= DESCRIPTION OF THE TASK =
Search term "Student": copy each line of the data containing it.
** SUPPLIED MATERIAL follows **
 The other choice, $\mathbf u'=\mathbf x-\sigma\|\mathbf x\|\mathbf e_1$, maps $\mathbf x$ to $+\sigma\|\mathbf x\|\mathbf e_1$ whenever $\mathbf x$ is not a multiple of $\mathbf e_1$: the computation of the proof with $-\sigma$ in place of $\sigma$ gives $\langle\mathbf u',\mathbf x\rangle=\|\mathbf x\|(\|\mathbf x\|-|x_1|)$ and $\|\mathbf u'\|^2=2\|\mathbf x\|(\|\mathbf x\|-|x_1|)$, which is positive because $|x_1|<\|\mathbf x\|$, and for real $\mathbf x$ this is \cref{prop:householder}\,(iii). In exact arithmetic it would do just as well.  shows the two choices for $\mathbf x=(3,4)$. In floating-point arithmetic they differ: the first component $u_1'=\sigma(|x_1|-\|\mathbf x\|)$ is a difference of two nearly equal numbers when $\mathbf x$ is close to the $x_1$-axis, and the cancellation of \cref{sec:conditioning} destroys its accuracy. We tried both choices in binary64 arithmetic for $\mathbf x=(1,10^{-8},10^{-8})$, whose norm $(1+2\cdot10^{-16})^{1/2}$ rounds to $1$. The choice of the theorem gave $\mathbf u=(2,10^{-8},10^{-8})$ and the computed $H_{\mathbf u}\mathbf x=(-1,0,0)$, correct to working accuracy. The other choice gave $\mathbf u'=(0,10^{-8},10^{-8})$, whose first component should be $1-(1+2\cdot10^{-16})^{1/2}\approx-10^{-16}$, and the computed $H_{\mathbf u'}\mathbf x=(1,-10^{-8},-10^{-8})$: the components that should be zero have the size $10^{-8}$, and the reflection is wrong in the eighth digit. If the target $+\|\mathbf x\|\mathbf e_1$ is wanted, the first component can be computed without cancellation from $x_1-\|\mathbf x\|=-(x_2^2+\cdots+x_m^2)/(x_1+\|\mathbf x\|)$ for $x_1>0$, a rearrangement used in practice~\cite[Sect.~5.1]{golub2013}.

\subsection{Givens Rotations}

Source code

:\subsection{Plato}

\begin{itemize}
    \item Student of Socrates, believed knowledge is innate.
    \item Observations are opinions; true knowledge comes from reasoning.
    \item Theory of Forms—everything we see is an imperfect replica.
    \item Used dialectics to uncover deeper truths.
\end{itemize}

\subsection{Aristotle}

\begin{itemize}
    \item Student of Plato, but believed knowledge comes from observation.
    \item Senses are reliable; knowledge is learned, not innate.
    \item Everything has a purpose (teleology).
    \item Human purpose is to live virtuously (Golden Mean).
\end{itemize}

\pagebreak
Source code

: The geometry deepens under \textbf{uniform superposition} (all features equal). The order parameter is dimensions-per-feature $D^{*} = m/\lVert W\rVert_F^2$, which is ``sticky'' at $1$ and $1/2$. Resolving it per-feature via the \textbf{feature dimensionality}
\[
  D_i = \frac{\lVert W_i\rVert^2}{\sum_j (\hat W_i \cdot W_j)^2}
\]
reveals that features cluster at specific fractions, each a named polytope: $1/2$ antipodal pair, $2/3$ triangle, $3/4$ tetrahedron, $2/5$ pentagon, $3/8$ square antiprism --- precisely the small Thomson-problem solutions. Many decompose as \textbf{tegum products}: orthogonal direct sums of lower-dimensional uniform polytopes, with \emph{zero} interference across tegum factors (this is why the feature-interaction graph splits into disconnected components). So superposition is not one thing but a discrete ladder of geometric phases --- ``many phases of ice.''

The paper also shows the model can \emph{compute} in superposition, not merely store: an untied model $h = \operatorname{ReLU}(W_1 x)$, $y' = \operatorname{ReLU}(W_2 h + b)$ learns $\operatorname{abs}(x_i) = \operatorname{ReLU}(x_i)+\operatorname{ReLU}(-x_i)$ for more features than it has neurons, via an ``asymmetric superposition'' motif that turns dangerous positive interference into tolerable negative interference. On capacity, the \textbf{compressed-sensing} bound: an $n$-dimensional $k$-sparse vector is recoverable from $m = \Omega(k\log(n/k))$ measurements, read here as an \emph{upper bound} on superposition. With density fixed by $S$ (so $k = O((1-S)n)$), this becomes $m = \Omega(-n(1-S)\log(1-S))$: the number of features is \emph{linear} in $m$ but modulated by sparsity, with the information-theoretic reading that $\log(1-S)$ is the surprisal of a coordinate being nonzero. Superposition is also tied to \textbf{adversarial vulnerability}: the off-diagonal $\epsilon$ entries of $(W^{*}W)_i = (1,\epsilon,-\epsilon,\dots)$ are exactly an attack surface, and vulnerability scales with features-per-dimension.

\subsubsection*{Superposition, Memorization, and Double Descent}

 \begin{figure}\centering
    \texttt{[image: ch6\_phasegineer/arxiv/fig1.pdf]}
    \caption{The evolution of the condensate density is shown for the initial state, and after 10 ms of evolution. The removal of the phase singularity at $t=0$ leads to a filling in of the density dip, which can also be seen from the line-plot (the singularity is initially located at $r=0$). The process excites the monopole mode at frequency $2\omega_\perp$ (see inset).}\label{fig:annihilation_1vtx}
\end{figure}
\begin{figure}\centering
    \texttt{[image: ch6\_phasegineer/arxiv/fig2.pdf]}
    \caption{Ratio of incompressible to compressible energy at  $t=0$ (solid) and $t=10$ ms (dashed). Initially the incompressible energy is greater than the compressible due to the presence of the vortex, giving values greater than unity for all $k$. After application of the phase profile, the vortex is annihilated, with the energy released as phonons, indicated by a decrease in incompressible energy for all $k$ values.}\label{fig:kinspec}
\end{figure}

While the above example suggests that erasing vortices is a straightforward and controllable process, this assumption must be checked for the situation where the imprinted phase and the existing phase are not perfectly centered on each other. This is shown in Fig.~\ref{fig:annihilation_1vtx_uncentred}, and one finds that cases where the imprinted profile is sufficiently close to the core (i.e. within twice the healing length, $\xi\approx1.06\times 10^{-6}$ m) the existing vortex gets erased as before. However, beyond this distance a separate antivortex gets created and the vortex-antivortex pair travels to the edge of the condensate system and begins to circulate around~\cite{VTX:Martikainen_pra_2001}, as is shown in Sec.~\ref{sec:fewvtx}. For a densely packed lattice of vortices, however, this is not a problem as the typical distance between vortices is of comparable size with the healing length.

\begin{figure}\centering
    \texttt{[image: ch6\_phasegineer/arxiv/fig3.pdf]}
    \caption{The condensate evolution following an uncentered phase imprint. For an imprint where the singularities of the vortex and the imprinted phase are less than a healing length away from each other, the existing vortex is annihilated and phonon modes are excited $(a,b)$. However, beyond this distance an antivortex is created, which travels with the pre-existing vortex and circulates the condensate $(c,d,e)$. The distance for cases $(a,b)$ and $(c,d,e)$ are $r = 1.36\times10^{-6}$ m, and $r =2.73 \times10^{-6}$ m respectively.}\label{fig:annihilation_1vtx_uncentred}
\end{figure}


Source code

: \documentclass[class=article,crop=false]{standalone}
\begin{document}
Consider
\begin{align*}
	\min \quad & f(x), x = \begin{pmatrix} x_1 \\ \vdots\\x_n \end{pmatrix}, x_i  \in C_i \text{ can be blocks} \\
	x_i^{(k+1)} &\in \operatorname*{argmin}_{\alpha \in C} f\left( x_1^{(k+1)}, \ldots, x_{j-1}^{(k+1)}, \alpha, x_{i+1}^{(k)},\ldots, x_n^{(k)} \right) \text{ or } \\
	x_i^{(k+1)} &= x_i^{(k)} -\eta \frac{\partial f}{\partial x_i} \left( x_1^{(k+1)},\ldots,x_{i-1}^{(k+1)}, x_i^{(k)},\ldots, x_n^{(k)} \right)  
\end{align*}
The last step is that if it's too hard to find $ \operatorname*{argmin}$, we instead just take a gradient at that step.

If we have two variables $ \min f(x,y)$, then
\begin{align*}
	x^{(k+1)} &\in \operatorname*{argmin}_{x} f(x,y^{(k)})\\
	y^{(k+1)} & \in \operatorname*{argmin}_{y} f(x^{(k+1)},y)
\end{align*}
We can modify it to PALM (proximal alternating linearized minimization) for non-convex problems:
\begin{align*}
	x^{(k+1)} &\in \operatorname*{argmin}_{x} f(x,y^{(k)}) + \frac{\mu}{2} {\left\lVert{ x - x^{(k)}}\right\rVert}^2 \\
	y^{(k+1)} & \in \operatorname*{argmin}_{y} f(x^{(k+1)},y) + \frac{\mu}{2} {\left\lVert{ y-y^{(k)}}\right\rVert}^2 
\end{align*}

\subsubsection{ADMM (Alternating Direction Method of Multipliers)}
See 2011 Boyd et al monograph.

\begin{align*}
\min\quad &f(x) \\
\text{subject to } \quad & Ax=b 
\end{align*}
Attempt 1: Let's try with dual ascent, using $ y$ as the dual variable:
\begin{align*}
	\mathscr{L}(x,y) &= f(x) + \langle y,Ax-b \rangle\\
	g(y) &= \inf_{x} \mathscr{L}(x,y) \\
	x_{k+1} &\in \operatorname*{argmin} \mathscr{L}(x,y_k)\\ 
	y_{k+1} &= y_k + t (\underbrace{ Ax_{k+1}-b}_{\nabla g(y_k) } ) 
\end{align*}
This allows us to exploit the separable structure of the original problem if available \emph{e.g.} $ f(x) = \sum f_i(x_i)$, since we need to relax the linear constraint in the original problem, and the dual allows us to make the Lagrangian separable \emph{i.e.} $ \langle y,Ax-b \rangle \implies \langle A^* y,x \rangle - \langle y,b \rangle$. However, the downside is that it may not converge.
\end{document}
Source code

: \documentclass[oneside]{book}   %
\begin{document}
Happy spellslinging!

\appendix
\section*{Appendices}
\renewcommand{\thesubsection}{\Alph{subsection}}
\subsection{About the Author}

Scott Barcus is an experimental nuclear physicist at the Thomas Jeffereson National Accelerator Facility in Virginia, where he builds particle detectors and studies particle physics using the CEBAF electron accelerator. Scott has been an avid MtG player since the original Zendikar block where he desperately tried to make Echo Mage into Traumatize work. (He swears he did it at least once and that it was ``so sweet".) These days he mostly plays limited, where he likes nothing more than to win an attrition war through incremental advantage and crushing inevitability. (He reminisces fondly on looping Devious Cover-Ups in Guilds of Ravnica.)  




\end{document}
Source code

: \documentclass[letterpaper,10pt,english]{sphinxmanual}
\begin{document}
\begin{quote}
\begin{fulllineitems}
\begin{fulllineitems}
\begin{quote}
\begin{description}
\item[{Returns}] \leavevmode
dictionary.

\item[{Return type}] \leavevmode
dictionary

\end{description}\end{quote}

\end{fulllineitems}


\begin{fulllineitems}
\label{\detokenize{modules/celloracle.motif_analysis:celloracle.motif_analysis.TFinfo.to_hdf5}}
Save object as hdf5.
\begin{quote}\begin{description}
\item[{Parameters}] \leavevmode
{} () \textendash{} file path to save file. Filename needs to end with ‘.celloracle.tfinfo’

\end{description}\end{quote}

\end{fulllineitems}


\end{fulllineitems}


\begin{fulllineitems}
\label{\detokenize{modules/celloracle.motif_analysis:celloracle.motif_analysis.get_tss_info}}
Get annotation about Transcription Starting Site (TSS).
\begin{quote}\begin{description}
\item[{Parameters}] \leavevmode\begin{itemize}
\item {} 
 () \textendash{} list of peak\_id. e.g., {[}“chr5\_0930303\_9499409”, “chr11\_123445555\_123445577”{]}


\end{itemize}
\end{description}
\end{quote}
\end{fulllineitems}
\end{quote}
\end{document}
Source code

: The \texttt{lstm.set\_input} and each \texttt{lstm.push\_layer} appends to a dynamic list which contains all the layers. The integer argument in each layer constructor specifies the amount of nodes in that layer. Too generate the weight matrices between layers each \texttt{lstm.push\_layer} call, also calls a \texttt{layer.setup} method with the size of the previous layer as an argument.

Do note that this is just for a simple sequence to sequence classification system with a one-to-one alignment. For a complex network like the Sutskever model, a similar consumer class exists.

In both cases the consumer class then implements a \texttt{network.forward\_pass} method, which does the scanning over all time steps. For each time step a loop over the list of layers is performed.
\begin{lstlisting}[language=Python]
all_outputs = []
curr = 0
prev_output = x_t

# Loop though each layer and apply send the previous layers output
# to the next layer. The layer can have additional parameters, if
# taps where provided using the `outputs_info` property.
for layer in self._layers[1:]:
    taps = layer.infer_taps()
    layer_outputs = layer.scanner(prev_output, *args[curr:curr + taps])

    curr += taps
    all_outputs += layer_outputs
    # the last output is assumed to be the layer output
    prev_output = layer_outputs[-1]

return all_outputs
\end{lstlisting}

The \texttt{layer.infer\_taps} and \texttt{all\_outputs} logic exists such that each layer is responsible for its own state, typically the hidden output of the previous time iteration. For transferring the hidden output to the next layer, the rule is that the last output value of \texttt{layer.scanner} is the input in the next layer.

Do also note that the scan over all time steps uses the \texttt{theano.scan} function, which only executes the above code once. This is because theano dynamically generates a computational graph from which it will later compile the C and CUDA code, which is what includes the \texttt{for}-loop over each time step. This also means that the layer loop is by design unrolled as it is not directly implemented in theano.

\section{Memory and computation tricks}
** End of SUPPLIED MATERIAL **
= RESPONSE =
    \item Student of Socrates, believed knowledge is innate.
    \item Student of Plato, but believed knowledge comes from observation.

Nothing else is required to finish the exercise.